The Food 4 Less in Compton sells tiny, often bruised fruits and vegetables and she fears that the Costco is too big to maintain the quality of all its meats.

Her husband, Simmie Mack Jr., grew up in the Jordan Downs projects in Watts, one of the poorest neighborhoods in L.A.

In Watts, the option for fresh produce is overwhelmed by corner stores and fast-food eateries. When the meats and produce are available two miles away from the projects, they’re often bruised or approaching expiration dates on the shelves of Food 4 Less.

Thanks to his grandfather, Simmie embraced urban farming at an early age. His grandfather’s backyard vegetable plot provided a bounty of fresh produce. Now, Simmie and Jennifer barter with neighbors who grow their own produce. Simmie likes to say that he and his wife live in a neighborhood rather than a community. It’s a more intimate relationship.

One of the small communities working to reform their identity and tackle the climate crisis in L.A. can be found in Watts, which is just across the street from Mudtown Farms on 103rd and Grape streets.

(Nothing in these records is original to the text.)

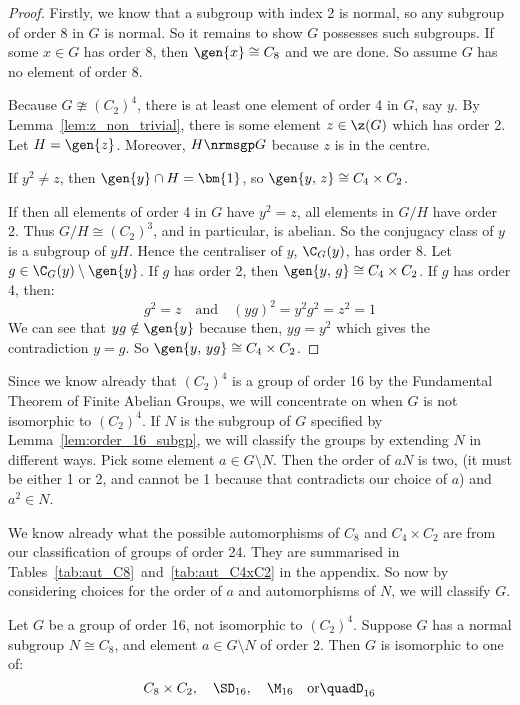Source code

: \begin{proof}
    Firstly, we know that a subgroup with index 2 is normal, so any subgroup of order 8 in \(G\) is normal.
    So it remains to show \(G\) possesses such subgroups.
    If some \(x \in G\) has order 8, then \(\gen{x} \cong C_8\) and we are done.
    So assume \(G\) has no element of order 8.

    Because \(G \ncong {(C_2)}^4\), there is at least one element of order 4 in \(G\), say \(y\).
    By Lemma~\ref{lem:z_non_trivial}, there is some element \(z \in \z(G)\) which has order 2.
    Let \(H = \gen{z}\).
    Moreover, \(H \nrmsgp G\) because \(z\) is in the centre.

    If \(y^2 \neq z\), then \(\gen{y} \cap H = \bm{1}\), so \(\gen{y,\,z} \cong C_4 \times C_2\).

    If then all elements of order 4 in \(G\) have \(y^2 = z\), all elements in \(G/H\) have order 2.
    Thus \(G/H \cong {(C_2)}^3\), and in particular, is abelian.
    So the conjugacy class of \(y\) is a subgroup of \(yH\).
    Hence the centraliser of \(y\), \(\C_G(y)\), has order 8.
    Let \(g \in \C_G(y) \setminus \gen{y}\).
    If \(g\) has order 2, then \(\gen{y,\,g} \cong C_4 \times C_2\).
    If \(g\) has order 4, then:
    \[g^2 = z \quad \text{and} \quad {(yg)}^2 = y^2 g^2 = z^2 = 1\]
    We can see that \(yg \notin \gen{y}\) because then, \(yg = y^2\) which gives the contradiction \(y = g\).
    So \(\gen{y,\,yg} \cong C_4 \times C_2\).
\end{proof}

Since we know already that \({(C_2)}^4\) is a group of order 16 by the Fundamental Theorem of Finite Abelian Groups, we
will concentrate on when \(G\) is not isomorphic to \({(C_2)}^4\).
If \(N\) is the subgroup of \(G\) specified by Lemma~\ref{lem:order_16_subgp}, we will classify the groups by extending
\(N\) in different ways.
Pick some element \(a \in G \setminus N\).
Then the order of \(aN\) is two, (it must be either 1 or 2, and cannot be 1 because that contradicts our choice of
\(a\)) and \(a^2 {\in} N\).

We know already what the possible automorphisms of \(C_8\) and \(C_4 \times C_2\) are from our classification of groups
of order 24.
They are summarised in Tables~\ref{tab:aut_C8}~and~\ref{tab:aut_C4xC2} in the appendix.
So now by considering choices for the order of \(a\) and automorphisms of \(N\), we will classify \(G\).

\begin{lemma}
    Let \(G\) be a group of order 16, not isomorphic to \({(C_{2})}^4\).
    Suppose \(G\) has a normal subgroup \(N \cong C_8\), and element \(a \in G\setminus N\) of order 2.
    Then \(G\) is isomorphic to one of:
    \[
        C_8 \times C_2, \quad%
        \SD_{16}, \quad%
        \M_{16} \quad \text{or} \quad%
        D_{16}
    \]
\end{lemma}

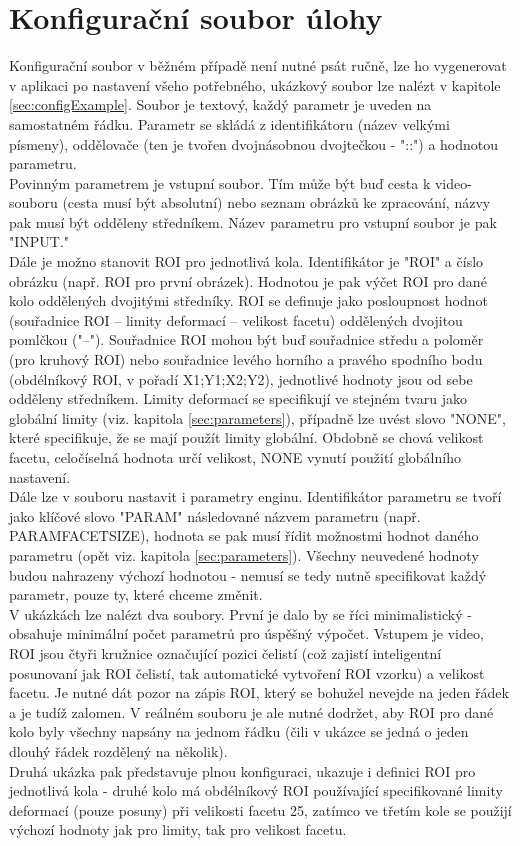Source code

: \documentclass[a4paper,12pt]{article}
\begin{document}
\section{Konfigurační soubor úlohy}
\label{sec:config}
Konfigurační soubor v běžném případě není nutné psát ručně, lze ho vygenerovat v aplikaci po nastavení všeho potřebného, ukázkový soubor lze nalézt v kapitole \ref{sec:configExample}. Soubor je textový, každý parametr je uveden na samostatném řádku. Parametr se skládá z identifikátoru (název velkými písmeny), oddělovače (ten je tvořen dvojnásobnou dvojtečkou - "::") a hodnotou parametru.\\
Povinným parametrem je vstupní soubor. Tím může být buď cesta k video-souboru (cesta musí být absolutní) nebo seznam obrázků ke zpracování, názvy pak musí být odděleny středníkem. Název parametru pro vstupní soubor je pak "INPUT."\\
Dále je možno stanovit ROI pro jednotlivá kola. Identifikátor je "ROI\textunderscore " a číslo obrázku (např. ROI pro první obrázek). Hodnotou je pak výčet ROI pro dané kolo oddělených dvojitými středníky. ROI se definuje jako posloupnost hodnot (souřadnice ROI -- limity deformací -- velikost facetu) oddělených dvojitou pomlčkou ("--"). Souřadnice ROI mohou být buď souřadnice středu a poloměr (pro kruhový ROI) nebo souřadnice levého horního a pravého spodního bodu (obdélníkový ROI, v pořadí X1;Y1;X2;Y2), jednotlivé hodnoty jsou od sebe odděleny středníkem. Limity deformací se specifikují ve stejném tvaru jako globální limity (viz. kapitola \ref{sec:parameters}), případně lze uvést slovo "NONE", které specifikuje, že se mají použít limity globální. Obdobně se chová velikost facetu, celočíselná hodnota určí velikost, NONE vynutí použití globálního nastavení.\\
Dále lze v souboru nastavit i parametry enginu. Identifikátor parametru se tvoří jako klíčové slovo "PARAM\textunderscore" následované názvem parametru (např. PARAM\textunderscore FACET\textunderscore SIZE), hodnota se pak musí řídit možnostmi hodnot daného parametru (opět viz. kapitola \ref{sec:parameters}). Všechny neuvedené hodnoty budou nahrazeny výchozí hodnotou - nemusí se tedy nutně specifikovat každý parametr, pouze ty, které chceme změnit.\\
V ukázkách lze nalézt dva soubory. První je dalo by se říci minimalistický - obsahuje minimální počet parametrů pro úspěšný výpočet. Vstupem je video, ROI jsou čtyři kružnice označující pozici čelistí (což zajistí inteligentní posunovaní jak ROI čelistí, tak automatické vytvoření ROI vzorku) a velikost facetu. Je nutné dát pozor na zápis ROI, který se bohužel nevejde na jeden řádek a je tudíž zalomen. V reálném souboru je ale nutné dodržet, aby ROI pro dané kolo byly všechny napsány na jednom řádku (čili v ukázce se jedná o jeden dlouhý řádek rozdělený na několik).\\
Druhá ukázka pak představuje plnou konfiguraci, ukazuje i definici ROI pro jednotlivá kola - druhé kolo má obdélníkový ROI používající specifikované limity deformací (pouze posuny) při velikosti facetu 25, zatímco ve třetím kole se použijí výchozí hodnoty jak pro limity, tak pro velikost facetu.
\newpage
\end{document}
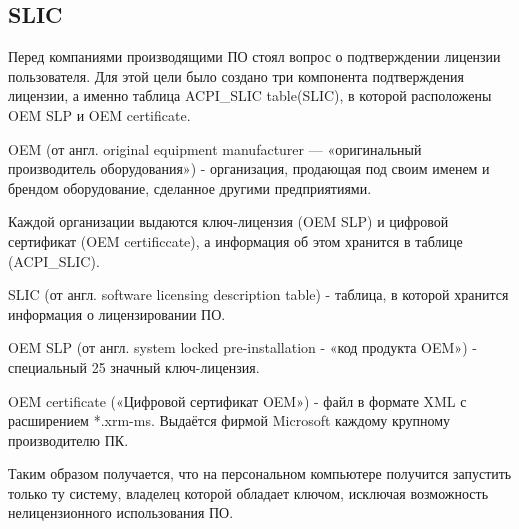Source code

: \subsection{SLIC}

Перед компаниями производящими ПО стоял вопрос о подтверждении лицензии пользователя.
Для этой цели было создано три компонента подтверждения лицензии,
	а именно таблица ACPI\_SLIC table(SLIC),
		в которой расположены OEM SLP и OEM certificate.

OEM (от англ. original equipment manufacturer — «оригинальный производитель оборудования») -
организация, продающая под своим именем и брендом оборудование, сделанное другими предприятиями.

Каждой организации выдаются ключ-лицензия (OEM SLP) и цифровой сертификат (OEM certificcate), 
	а информация об этом хранится в таблице (ACPI\_SLIC).

SLIC (от англ. software licensing description table) - 
таблица, в которой хранится информация о лицензировании ПО.

OEM SLP (от англ. system locked pre-installation - «код продукта OEM») - 
специальный 25 значный ключ-лицензия.

OEM certificate («Цифровой сертификат OEM») -
файл в формате XML с расширением *.xrm-ms. Выдаётся фирмой Microsoft каждому крупному производителю ПК.

Таким образом получается,
	что на персональном компьютере получится запустить только ту систему,
		владелец которой обладает ключом,
	исключая возможность нелицензионного использования ПО.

Reports from across the U.S. show that urban agriculture helps the recovery of low-income communities disproportionately hit by the climate crisis. The Conservation Law Foundation states that urban farming is meant to reshape a community’s idea of empty space, rather than compete with traditional farming practices.

The roots of urban farming lie in providing security and survival to individuals,but in 2022, urban farming plays an even greater role in the wellbeing of people in Los Angeles. Starting 2013, Cultivate Los Angeles showed increased interest in urban farming in Los Angeles and found creative approaches to growing crops in the concrete jungle. Today, L.A. County alone accounts for 1,261 urban agriculture sites, out of which roughly 60% are school gardens.

“We’re out here to fend for ourselves because the government is not assisting,” Jennifer said. “What we have on every corner is McDonald’s and liquor stores, but we don’t have fresh farms, fresh fruits or fresh produce.”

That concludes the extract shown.